01/03/2009 - By Sarah Malinak

Not only is self-love not narcissism; unfortunately, narcissists do not know how to begin to love themselves! Keep reading to discover the difference and to learn why self-love is vitally important today.

I have heard people describe narcissists as persons who love themselves – or love themselves too much! Because I was blessed to be taught self-love, I bristle every time I hear that description.

At MayoClinic.com, we find the following definition of narcissistic personality disorder: “Narcissistic personality disorder is a mental disorder in which people have an inflated sense of their own importance and a deep need for admiration. They believe that they are superior to others and have little regard for other people’s feelings. But behind this mask of ultra-confidence lies a fragile self-esteem, vulnerable to the slightest criticism.”

A true narcissist considers himself to be of greater value than others, believing he is entitled to the best of everything. Narcissistic personality disorder should not be confused with healthy self-esteem. Although truly confident people are in touch with their gifts and talents, they do not consider themselves superior.

If self-love is not narcissism, what is it? Self-love is the ability to extend kindness and compassion to your self. It is the ability to extend kindness and compassion that is sometimes nurturing and other times confrontational. It is your ability to be honest with you about motives, intentions, choices, behavior, and words. Further, it is your ability to be honest without hurting you over it! I like the way Joseph sums it up; self-love is the willingness to embrace all that we are. The way I sum it up is that self-love is when you give yourself the kind of love, affirmation, and boundaries that you wish your parents had been able to give you.

Many of us were taught as children to forget ourselves in deference to those around us. Some were encouraged to be selfless as a morally right way to be. Others were encouraged to put themselves last because the adults around them were emotionally needy. Surrounded by genuine need, some learned to set their own needs and desires aside.

Of course, selflessness is a good trait. There are problems in the world that would go unsolved without it. The problem for individuals arises when after an extended time of giving selflessly to others; our inner wells of love begin to run dry. When selflessness is part of a dysfunctional relationship, the insecurity driving it undermines other aspects of our outpouring love, causing self-hate to fill that inner well of love.

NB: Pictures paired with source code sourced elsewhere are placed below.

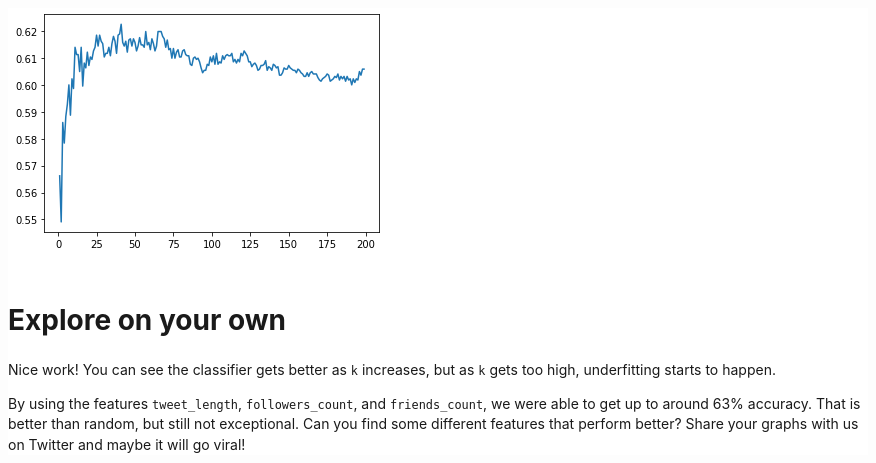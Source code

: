 
![png](output_13_0.png)


# Explore on your own

Nice work! You can see the classifier gets better as `k` increases, but as `k` gets too high, underfitting starts to happen.

By using the features `tweet_length`, `followers_count`, and `friends_count`, we were able to get up to around 63% accuracy. That is better than random, but still not exceptional. Can you find some different features that perform better? Share your graphs with us on Twitter and maybe it will go viral!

When we attempt to pour out love and caring without having nurtured love for ourselves, resentment invariably comes to the surface, sabotaging our efforts to love others. Those who have come to depend on our ability to fill them up with love, become frightened and needy when our selflessness begins to dry up. We create a cycle where manipulation and resentment take the place of love and generosity even as we attempt to extend love and generosity.

The answer to this conundrum is simple but challenging! Practicing the discipline of self-love will turn it all around, slowly but surely. Not only will you get your love and generosity back. Practicing the discipline of self-love will teach you to set boundaries with those who pull on you inappropriately, which is a greater act of love toward others.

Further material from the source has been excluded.